Nathan Marshall Poff, longtime Ripley resident, died surrounded by family at his home Monday April 29, 2019. He was 101. He was born in Fleming County, Kentucky to the late Elza and Myrtie Denton Poff. When he was one year old the family moved to the Aberdeen area and he lived the rest of his life in southern Ohio. He was a rough-hewn country boy with deep ties to the land, a thirst for learning, a talent for art, and a compassion for others that shaped his century of life.
When Nathan was 14 years old, his mother died and his grandmother, Eliza Belle Denton, moved from Kentucky to help raise the six children in the household. He grew up milking cows, butchering hogs, raising tobacco, growing vegetables, hunting and exploring the woods and hollows around Aberdeen. He also explored the world through literature and had a penchant for memorizing epic poems, which he could recite from memory until near the end of his 101 years.
Nathan joined the Army in 1941 as part of the 502nd Regimental Headquarters Company of the 101st Airborne Division. After basic training he was stationed at Fort Scott near St. Louis, where he met Thelma Petry, who lived and worked in the area. He always said that he knew from the moment he met her that this was the woman with whom he wanted to spend the rest of his life. They were married January 23, 1943 – a marriage which would last over 75 years.
In September 1943 Nathan boarded a ship to England where the 101st trained until the Allied invasion of German-occupied Europe began. On D-Day, June 6, 1944 Nathan was one of the 101st “Screaming Eagles” who parachuted into France behind German lines. He was in Europe for much of the next two years, participating in campaigns in Holland, Germany, France, Luxembourg, Czechoslovakia, and Austria, including the Battle of the Bulge. He returned to the U.S. after the German defeat, and was discharged from the Army on October 8, 1945.
After his return to civilian life, the couple moved to Ripley, Ohio. In 1953 Nathan’s youngest sister, Dorothy, died leaving her husband, Hobert Daulton and their three children. Following Dorothy’s death, the two families moved together into the large white house on Second Street in Ripley where Nathan spent the rest of his life.
Nathan was a foreman at the U.S. Shoe factory in Ripley, where he worked for 25 years, retiring in 1979. In retirement he pursued several passions.
He was a faithful member of the Ripley First Presbyterian Church, where he taught Sunday school, served as Elder, Deacon, Trustee, and represented the church at regional Presbytery and Synod councils. For many years he loved singing in the choir. He started the church food pantry which is now named in his honor.
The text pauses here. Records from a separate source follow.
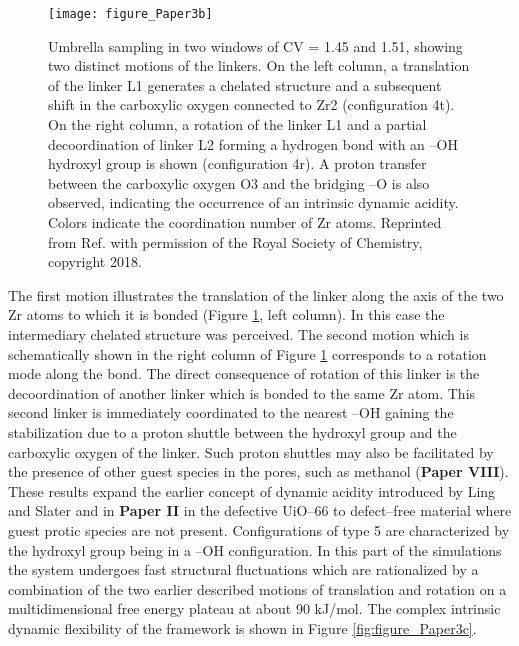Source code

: \begin{figure}[!htp]
	\centering
	\texttt{[image: figure\_Paper3b]}
	\caption[Umbrella sampling in two windows of CV = 1.45 and 1.51, showing two
	distinct motions of the linkers. On the left column, a translation of the
	linker L1 generates a chelated structure and a subsequent shift in the
	carboxylic oxygen connected to Zr2 (configuration 4t). On the right column, a
	rotation of the linker L1 and a partial decoordination of linker L2 forming a
	hydrogen bond with an --OH hydroxyl group is shown
	(configuration 4r). A proton transfer between the carboxylic oxygen O3 and the
	bridging --O is also observed, indicating the occurrence of an
	intrinsic dynamic acidity. Colors indicate the coordination number of Zr atoms.]{Umbrella sampling in two windows of CV = 1.45 and 1.51, showing two
	distinct motions of the linkers. On the left column, a translation of the
	linker L1 generates a chelated structure and a subsequent shift in the
	carboxylic oxygen connected to Zr2 (configuration 4t). On the right column, a
	rotation of the linker L1 and a partial decoordination of linker L2 forming a
	hydrogen bond with an --OH hydroxyl group is shown
	(configuration 4r). A proton transfer between the carboxylic oxygen O3 and the
	bridging --O is also observed, indicating the occurrence of an
	intrinsic dynamic acidity. Colors indicate the coordination number of Zr atoms.
	Reprinted from Ref.\cite{Hajek2018} with permission of the Royal Society of
	Chemistry, copyright 2018.}
	\label{fig:figure_Paper3b}
\end{figure}
\npar
The first motion illustrates the
translation of the linker along the axis of the two Zr atoms to which it is
bonded (Figure \ref{fig:figure_Paper3b}, left column). In this case the intermediary chelated structure
was perceived. The second motion which is schematically shown in the right
column of Figure \ref{fig:figure_Paper3b} 
corresponds to a rotation mode along the  bond. The direct consequence
of rotation of this linker is the decoordination of another linker which is
bonded to the same Zr atom. This second linker is immediately coordinated to the
nearest --OH gaining the stabilization due to a proton shuttle between the hydroxyl group and the carboxylic oxygen of
the linker. Such proton shuttles may also be
facilitated by the presence of other guest species in the pores, such as
methanol (\textbf{Paper VIII}). These results expand the earlier concept of
dynamic acidity introduced by Ling and Slater \cite{Ling2016} and in
\textbf{Paper II} in the defective UiO--66 to defect--free material where guest
protic species are not present. Configurations of type 5 are characterized by the hydroxyl group being in a --OH
configuration. In this part of the simulations the system undergoes fast
structural fluctuations which are rationalized by a combination of the two
earlier described motions of translation and rotation on a multidimensional free
energy plateau at about 90 kJ/mol. The complex intrinsic dynamic flexibility of the framework is shown in Figure \ref{fig:figure_Paper3c}.

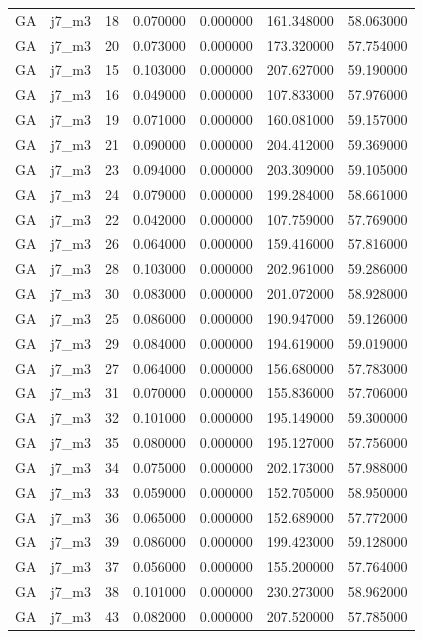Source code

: \begin{tabular}{llrrrrr}
GA & j7_m3 & 18 & 0.070000 & 0.000000 & 161.348000 & 58.063000 \\
GA & j7_m3 & 20 & 0.073000 & 0.000000 & 173.320000 & 57.754000 \\
GA & j7_m3 & 15 & 0.103000 & 0.000000 & 207.627000 & 59.190000 \\
GA & j7_m3 & 16 & 0.049000 & 0.000000 & 107.833000 & 57.976000 \\
GA & j7_m3 & 19 & 0.071000 & 0.000000 & 160.081000 & 59.157000 \\
GA & j7_m3 & 21 & 0.090000 & 0.000000 & 204.412000 & 59.369000 \\
GA & j7_m3 & 23 & 0.094000 & 0.000000 & 203.309000 & 59.105000 \\
GA & j7_m3 & 24 & 0.079000 & 0.000000 & 199.284000 & 58.661000 \\
GA & j7_m3 & 22 & 0.042000 & 0.000000 & 107.759000 & 57.769000 \\
GA & j7_m3 & 26 & 0.064000 & 0.000000 & 159.416000 & 57.816000 \\
GA & j7_m3 & 28 & 0.103000 & 0.000000 & 202.961000 & 59.286000 \\
GA & j7_m3 & 30 & 0.083000 & 0.000000 & 201.072000 & 58.928000 \\
GA & j7_m3 & 25 & 0.086000 & 0.000000 & 190.947000 & 59.126000 \\
GA & j7_m3 & 29 & 0.084000 & 0.000000 & 194.619000 & 59.019000 \\
GA & j7_m3 & 27 & 0.064000 & 0.000000 & 156.680000 & 57.783000 \\
GA & j7_m3 & 31 & 0.070000 & 0.000000 & 155.836000 & 57.706000 \\
GA & j7_m3 & 32 & 0.101000 & 0.000000 & 195.149000 & 59.300000 \\
GA & j7_m3 & 35 & 0.080000 & 0.000000 & 195.127000 & 57.756000 \\
GA & j7_m3 & 34 & 0.075000 & 0.000000 & 202.173000 & 57.988000 \\
GA & j7_m3 & 33 & 0.059000 & 0.000000 & 152.705000 & 58.950000 \\
GA & j7_m3 & 36 & 0.065000 & 0.000000 & 152.689000 & 57.772000 \\
GA & j7_m3 & 39 & 0.086000 & 0.000000 & 199.423000 & 59.128000 \\
GA & j7_m3 & 37 & 0.056000 & 0.000000 & 155.200000 & 57.764000 \\
GA & j7_m3 & 38 & 0.101000 & 0.000000 & 230.273000 & 58.962000 \\
GA & j7_m3 & 43 & 0.082000 & 0.000000 & 207.520000 & 57.785000 \\

\end{tabular}
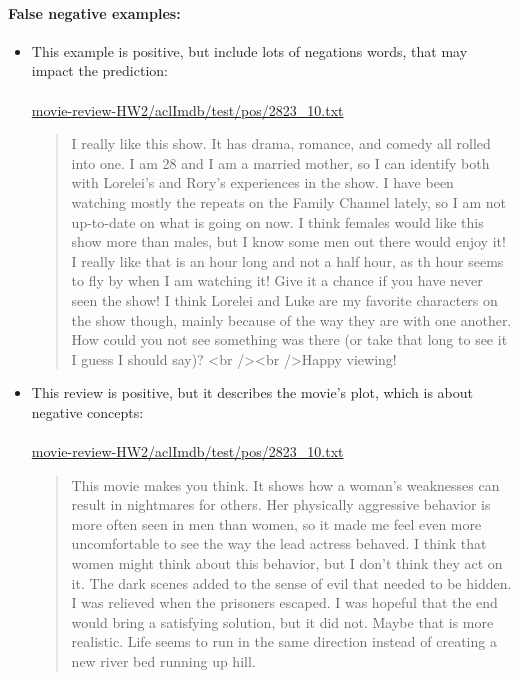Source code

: \documentclass{article}
\begin{document}
\paragraph{False negative examples:}

\begin{itemize}
    \item This example is positive, but include lots of negations words, that may impact the prediction:

    \paragraph{} \url{movie-review-HW2/aclImdb/test/pos/2823_10.txt}
    
    \begin{quotation}
        I really like this show. It has drama, romance, and comedy all rolled into one. I am 28 and I am a married mother, so I can identify both with Lorelei's and Rory's experiences in the show. I have been watching mostly the repeats on the Family Channel lately, so I am not up-to-date on what is going on now. I think females would like this show more than males, but I know some men out there would enjoy it! I really like that is an hour long and not a half hour, as th hour seems to fly by when I am watching it! Give it a chance if you have never seen the show! I think Lorelei and Luke are my favorite characters on the show though, mainly because of the way they are with one another. How could you not see something was there (or take that long to see it I guess I should say)? <br /><br />Happy viewing!
    \end{quotation}
    

    \item This review is positive, but it describes the movie's plot, which is about negative concepts:
    
    \paragraph{} \url{movie-review-HW2/aclImdb/test/pos/2823_10.txt}
    
    \begin{quotation}
        This movie makes you think. It shows how a woman's weaknesses can result in nightmares for others. Her physically aggressive behavior is more often seen in men than women, so it made me feel even more uncomfortable to see the way the lead actress behaved. I think that women might think about this behavior, but I don't think they act on it. The dark scenes added to the sense of evil that needed to be hidden. I was relieved when the prisoners escaped. I was hopeful that the end would bring a satisfying solution, but it did not. Maybe that is more realistic. Life seems to run in the same direction instead of creating a new river bed running up hill.
    \end{quotation}
\end{itemize}
\end{document}
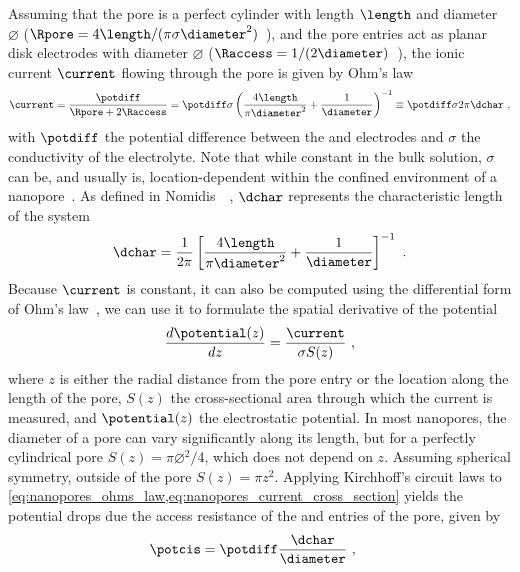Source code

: Assuming that the pore is a perfect cylinder with length $\length$ and diameter $\diameter$ ($\Rpore = 4
\length / (\pi \sigma \diameter^2)$~\cite{Grosberg-2010}), and the pore entries act as planar disk electrodes
with diameter $\diameter$ ($\Raccess = 1 / (2\diameter)$~\cite{Hall-1975}), the ionic current $\current$
flowing through the pore is given by Ohm's law~\cite{Kowalczyk-2011}
%
\begin{equation}\label{eq:nanopores_ohms_law}
  \current = \dfrac{\potdiff}{\Rpore + 2 \Raccess} 
           = \potdiff \sigma \left( \dfrac{4 \length}{\pi \diameter^2} + \dfrac{1}{\diameter} \right)^{-1}
           \equiv \potdiff \sigma 2 \pi \dchar
  \text{ ,}
\end{equation}
%
with $\potdiff$ the potential difference between the \cisi{} and \transi{} electrodes and $\sigma$ the
conductivity of the electrolyte. Note that while constant in the bulk solution, $\sigma$ can be, and usually
is, location-dependent within the confined environment of a nanopore~\cite{Chinappi-2015}. As defined in
Nomidis~\etal{}~\cite{Nomidis-2018}, $\dchar$ represents the characteristic length of the system
%
\begin{equation}\label{eq:nanopores_characteristic_length}
  \dchar = \dfrac{1}{2\pi} \left[\dfrac{4 \length}{\pi\diameter^2} + \dfrac{1}{\diameter} \right]^{-1}
  \text{ .}
\end{equation}
%
Because $\current$ is constant, it can also be computed using the differential form of Ohm's
law~\cite{Chinappi-2015}, we can use it to formulate the spatial derivative of the potential
%
\begin{equation}\label{eq:nanopores_current_cross_section}
  \dfrac{d \potential(z)}{dz} = \dfrac{\current}{\sigma S(z)}
  \text{ ,}
\end{equation}
%
where $z$ is either the radial distance from the pore entry or the location along the length of the pore,
$S(z)$ the cross-sectional area through which the current is measured, and $\potential(z)$ the electrostatic
potential. In most nanopores, the diameter of a pore can vary significantly along its length, but for a
perfectly cylindrical pore $S(z) = \pi \diameter^2 / 4$, which does not depend on $z$. Assuming spherical
symmetry, outside of the pore $S(z) = \pi z^2$. Applying Kirchhoff's circuit laws to
\cref{eq:nanopores_ohms_law,eq:nanopores_current_cross_section} yields the potential drops due the access
resistance of the \cisi{} and \transi{} entries of the pore, given by
%
\begin{align}\label{eq:nanopores_potcis}
  \potcis   ={}& \potdiff \dfrac{\dchar}{\diameter}
  \text{ ,}
\end{align}
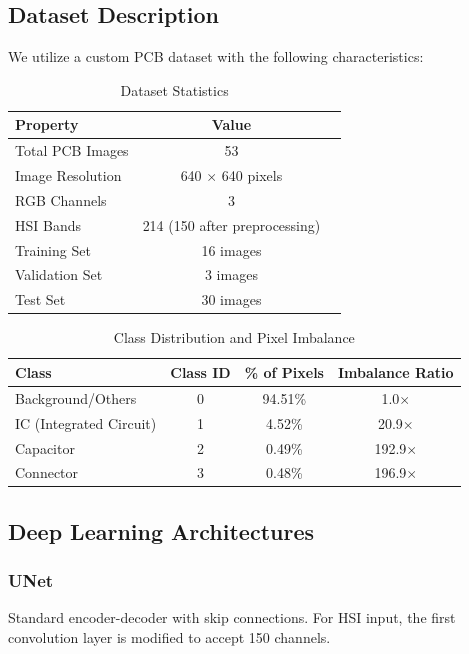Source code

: \documentclass[12pt,a4paper]{article}
\begin{document}
\subsection{Dataset Description}

We utilize a custom PCB dataset with the following characteristics:

\begin{table}[H]
\centering
\caption{Dataset Statistics}
\label{tab:dataset}
\begin{tabular}{lcc}
\toprule
\textbf{Property} & \textbf{Value} \\
\midrule
Total PCB Images & 53 \\
Image Resolution & 640 $\times$ 640 pixels \\
RGB Channels & 3 \\
HSI Bands & 214 (150 after preprocessing) \\
Training Set & 16 images \\
Validation Set & 3 images \\
Test Set & 30 images \\
\bottomrule
\end{tabular}
\end{table}

\begin{table}[H]
\centering
\caption{Class Distribution and Pixel Imbalance}
\label{tab:class_dist}
\begin{tabular}{lccc}
\toprule
\textbf{Class} & \textbf{Class ID} & \textbf{\% of Pixels} & \textbf{Imbalance Ratio} \\
\midrule
Background/Others & 0 & 94.51\% & 1.0$\times$ \\
IC (Integrated Circuit) & 1 & 4.52\% & 20.9$\times$ \\
Capacitor & 2 & 0.49\% & 192.9$\times$ \\
Connector & 3 & 0.48\% & 196.9$\times$ \\
\bottomrule
\end{tabular}
\end{table}

\subsection{Deep Learning Architectures}

\subsubsection{UNet}
Standard encoder-decoder with skip connections. For HSI input, the first convolution layer is modified to accept 150 channels.
\end{document}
The yard behind the house at 316 South Second Street had been turned into a vegetable garden soon after the family moved in, and Nathan worked that soil for the next 60 years, first to help feed the family. Over time, as the kids left and times got better, more and more of the garden became dedicated to his flowers.
After his retirement Nathan took painting lessons and began capturing the landscapes, rustic barns, historic buildings, and scenes around Ripley in his water color paintings. His subject matter expanded as his paintings became a chronicle of the travels that he and Thelma and the family made over the years. His paintings reflect a more personal perspective than the boxes of photos of lighthouses, beach dunes, western mountains, historic sites and other places visited. During their travels he and Thelma visited every state except Alaska.
Nathan began taking college classes when he began driving Thelma to various campuses as she pursued degrees to become a teacher. While she took courses with a goal of obtaining her teaching certificate, Nathan took classes at Morehead State University, Miami University, Xavier University, and Chatfield College in subjects that interested or challenged him, with no particular degree in mind. He cut short his academic career only one quarter shy of a Bachelor degree when his driving services were no longer needed, but he had achieved what he wanted - the intellectual challenges and sheer joy of learning.
His later years were spent writing his memoirs and enjoying visits by family and friends.
He was preceded in death by his beloved wife of 75 years, Thelma, brothers Bert (Bessie) Poff and Billy Gene Poff, sisters Dorothy (Hobert) Daulton, Mildred Kabler, and Hazel (Clyde) Walker, son-in-law Robert Scheibly, and infant daughter, Karen. He is survived by his son Tim Poff of Oxford, OH, daughter Denise Scheibly of Olive Hill, KY, niece Betty McKenzie of Georgetown, Oh, nephews Barry (Pat) Daulton of Ripley, and Barney (Mary) Daulton of Ripley, four grandchildren, and six great-grandchildren.
In his memory, the family asks that you thank a veteran or member of the armed forces for their service.
A memorial service and celebration of life is planned for 1:00 PM Sunday, May 26th 2019 at the Ripley First Presbyterian Church following church services. The family invites you to come and share your memories of our beloved Father, Uncle, Grandpa, Big Dad, Friend, and role model.